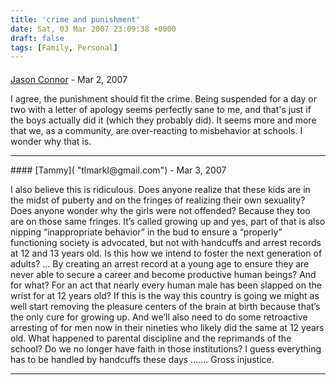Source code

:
```yaml
---
title: 'crime and punishment'
date: Sat, 03 Mar 2007 23:09:38 +0000
draft: false
tags: [Family, Personal]
---
```



#### 
[Jason Connor](http://glutt.com "jlc@glutt.com") - <time datetime="2007-03-06 16:44:07">Mar 2, 2007</time>

I agree, the punishment should fit the crime. Being suspended for a day or two with a letter of apology seems perfectly sane to me, and that's just if the boys actually did it (which they probably did). It seems more and more that we, as a community, are over-reacting to misbehavior at schools. I wonder why that is.
<hr />
#### 
[Tammy]( "tlmarkl@gmail.com") - <time datetime="2007-03-07 12:02:21">Mar 3, 2007</time>

I also believe this is ridiculous. Does anyone realize that these kids are in the midst of puberty and on the fringes of realizing their own sexuality? Does anyone wonder why the girls were not offended? Because they too are on those same fringes. It’s called growing up and yes, part of that is also nipping “inappropriate behavior” in the bud to ensure a “properly” functioning society is advocated, but not with handcuffs and arrest records at 12 and 13 years old. Is this how we intend to foster the next generation of adults? … By creating an arrest record at a young age to ensure they are never able to secure a career and become productive human beings? And for what? For an act that nearly every human male has been slapped on the wrist for at 12 years old? If this is the way this country is going we might as well start removing the pleasure centers of the brain at birth because that’s the only cure for growing up. And we’ll also need to do some retroactive arresting of for men now in their nineties who likely did the same at 12 years old. What happened to parental discipline and the reprimands of the school? Do we no longer have faith in those institutions? I guess everything has to be handled by handcuffs these days ……. Gross injustice.
<hr />
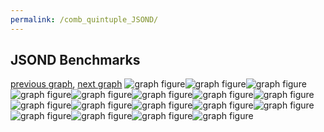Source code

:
 ```yaml
---
permalink: /comb_quintuple_JSOND/
---
```



## JSOND Benchmarks

[previous graph](../comb_quintuple_H/), [next graph](../comb_quintuple_K/)
![graph figure](./images/quintuple/JSOND/JSOND-A_box.png)![graph figure](./images/quintuple/JSOND/JSOND-AVL_box.png)![graph figure](./images/quintuple/JSOND/JSOND-CYPHERD_box.png)![graph figure](./images/quintuple/JSOND/JSOND-EGG_box.png)![graph figure](./images/quintuple/JSOND/JSOND-F_box.png)![graph figure](./images/quintuple/JSOND/JSOND-FACE_box.png)![graph figure](./images/quintuple/JSOND/JSOND-FLOYD_box.png)![graph figure](./images/quintuple/JSOND/JSOND-H_box.png)![graph figure](./images/quintuple/JSOND/JSOND-JSOND_box.png)![graph figure](./images/quintuple/JSOND/JSOND-K_box.png)![graph figure](./images/quintuple/JSOND/JSOND-O_box.png)![graph figure](./images/quintuple/JSOND/JSOND-PDFD_box.png)![graph figure](./images/quintuple/JSOND/JSOND-RB_box.png)![graph figure](./images/quintuple/JSOND/JSOND-ROD_box.png)![graph figure](./images/quintuple/JSOND/JSOND-SMATRIX_box.png)![graph figure](./images/quintuple/JSOND/JSOND-SORTD_box.png)![graph figure](./images/quintuple/JSOND/JSOND-ZB_box.png)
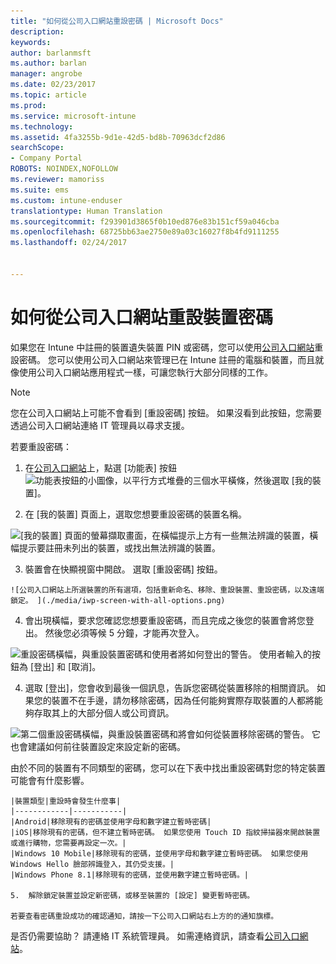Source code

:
 ```yaml
---
title: "如何從公司入口網站重設密碼 | Microsoft Docs"
description: 
keywords: 
author: barlanmsft
ms.author: barlan
manager: angrobe
ms.date: 02/23/2017
ms.topic: article
ms.prod: 
ms.service: microsoft-intune
ms.technology: 
ms.assetid: 4fa3255b-9d1e-42d5-bd8b-70963dcf2d86
searchScope:
- Company Portal
ROBOTS: NOINDEX,NOFOLLOW
ms.reviewer: mamoriss
ms.suite: ems
ms.custom: intune-enduser
translationtype: Human Translation
ms.sourcegitcommit: f293901d3865f0b10ed876e83b151cf59a046cba
ms.openlocfilehash: 68725bb63ae2750e89a03c16027f8b4fd9111255
ms.lasthandoff: 02/24/2017


---
```


# <a name="how-to-reset-your-device-passcode-from-the-company-portal-website"></a>如何從公司入口網站重設裝置密碼

如果您在 Intune 中註冊的裝置遺失裝置 PIN 或密碼，您可以使用[公司入口網站](http://portal.manage.microsoft.com)重設密碼。 您可以使用公司入口網站來管理已在 Intune 註冊的電腦和裝置，而且就像使用公司入口網站應用程式一樣，可讓您執行大部分同樣的工作。

> [!NOTE]
> 您在公司入口網站上可能不會看到 [重設密碼] 按鈕。 如果沒看到此按鈕，您需要透過公司入口網站連絡 IT 管理員以尋求支援。

若要重設密碼：

1.    在[公司入口網站](http://portal.manage.microsoft.com)上，點選 [功能表] 按鈕![功能表按鈕的小圖像，以平行方式堆疊的三個水平橫條](/Intune/whats-new/media/CP_hamburger_menu.png)，然後選取 [我的裝置]。

2. 在 [我的裝置] 頁面上，選取您想要重設密碼的裝置名稱。

  ![[我的裝置] 頁面的螢幕擷取畫面，在橫幅提示上方有一些無法辨識的裝置，橫幅提示要註冊未列出的裝置，或找出無法辨識的裝置。](./media/macOS_enroll_002_tap_here_banner.png)

3.    裝置會在快顯視窗中開啟。 選取 [重設密碼] 按鈕。

    ![公司入口網站上所選裝置的所有選項，包括重新命名、移除、重設裝置、重設密碼，以及遠端鎖定。 ](./media/iwp-screen-with-all-options.png)

4.  會出現橫幅，要求您確認您想要重設密碼，而且完成之後您的裝置會將您登出。 然後您必須等候 5 分鐘，才能再次登入。

  ![重設密碼橫幅，與重設裝置密碼和使用者將如何登出的警告。 使用者輸入的按鈕為 [登出] 和 [取消]。](./media/iwp-reset-passcode-popup.png)

4.  選取 [登出]，您會收到最後一個訊息，告訴您密碼從裝置移除的相關資訊。 如果您的裝置不在手邊，請勿移除密碼，因為任何能夠實際存取裝置的人都將能夠存取其上的大部分個人或公司資訊。

  ![第二個重設密碼橫幅，與重設裝置密碼和將會如何從裝置移除密碼的警告。 它也會建議如何前往裝置設定來設定新的密碼。](./media/iwp-reset-passcode-2nd-popup.png)


由於不同的裝置有不同類型的密碼，您可以在下表中找出重設密碼對您的特定裝置可能會有什麼影響。 

    |裝置類型|重設時會發生什麼事|
    |------------|-----------|
    |Android|移除現有的密碼並使用字母和數字建立暫時密碼|
    |iOS|移除現有的密碼，但不建立暫時密碼。 如果您使用 Touch ID 指紋掃描器來開啟裝置或進行購物，您需要再設定一次。|
    |Windows 10 Mobile|移除現有的密碼，並使用字母和數字建立暫時密碼。 如果您使用 Windows Hello 臉部辨識登入，其仍受支援。|
    |Windows Phone 8.1|移除現有的密碼，並使用數字建立暫時密碼。|

    5.  解除鎖定裝置並設定新密碼，或移至裝置的 [設定] 變更暫時密碼。

    若要查看密碼重設成功的確認通知，請按一下公司入口網站右上方的的通知旗標。

是否仍需要協助？ 請連絡 IT 系統管理員。 如需連絡資訊，請查看[公司入口網站](http://portal.manage.microsoft.com)。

** WHAT IS REQUIRED **
A word-for-word restatement of the lines running from the one with "選取 [重設密碼] 按鈕。" to the last line of the records is the whole answer.

** TASK OUTPUT **
3.    裝置會在快顯視窗中開啟。 選取 [重設密碼] 按鈕。

    ![公司入口網站上所選裝置的所有選項，包括重新命名、移除、重設裝置、重設密碼，以及遠端鎖定。 ](./media/iwp-screen-with-all-options.png)

4.  會出現橫幅，要求您確認您想要重設密碼，而且完成之後您的裝置會將您登出。 然後您必須等候 5 分鐘，才能再次登入。

  ![重設密碼橫幅，與重設裝置密碼和使用者將如何登出的警告。 使用者輸入的按鈕為 [登出] 和 [取消]。](./media/iwp-reset-passcode-popup.png)

4.  選取 [登出]，您會收到最後一個訊息，告訴您密碼從裝置移除的相關資訊。 如果您的裝置不在手邊，請勿移除密碼，因為任何能夠實際存取裝置的人都將能夠存取其上的大部分個人或公司資訊。

  ![第二個重設密碼橫幅，與重設裝置密碼和將會如何從裝置移除密碼的警告。 它也會建議如何前往裝置設定來設定新的密碼。](./media/iwp-reset-passcode-2nd-popup.png)


由於不同的裝置有不同類型的密碼，您可以在下表中找出重設密碼對您的特定裝置可能會有什麼影響。 

    |裝置類型|重設時會發生什麼事|
    |------------|-----------|
    |Android|移除現有的密碼並使用字母和數字建立暫時密碼|
    |iOS|移除現有的密碼，但不建立暫時密碼。 如果您使用 Touch ID 指紋掃描器來開啟裝置或進行購物，您需要再設定一次。|
    |Windows 10 Mobile|移除現有的密碼，並使用字母和數字建立暫時密碼。 如果您使用 Windows Hello 臉部辨識登入，其仍受支援。|
    |Windows Phone 8.1|移除現有的密碼，並使用數字建立暫時密碼。|

    5.  解除鎖定裝置並設定新密碼，或移至裝置的 [設定] 變更暫時密碼。

    若要查看密碼重設成功的確認通知，請按一下公司入口網站右上方的的通知旗標。

是否仍需要協助？ 請連絡 IT 系統管理員。 如需連絡資訊，請查看[公司入口網站](http://portal.manage.microsoft.com)。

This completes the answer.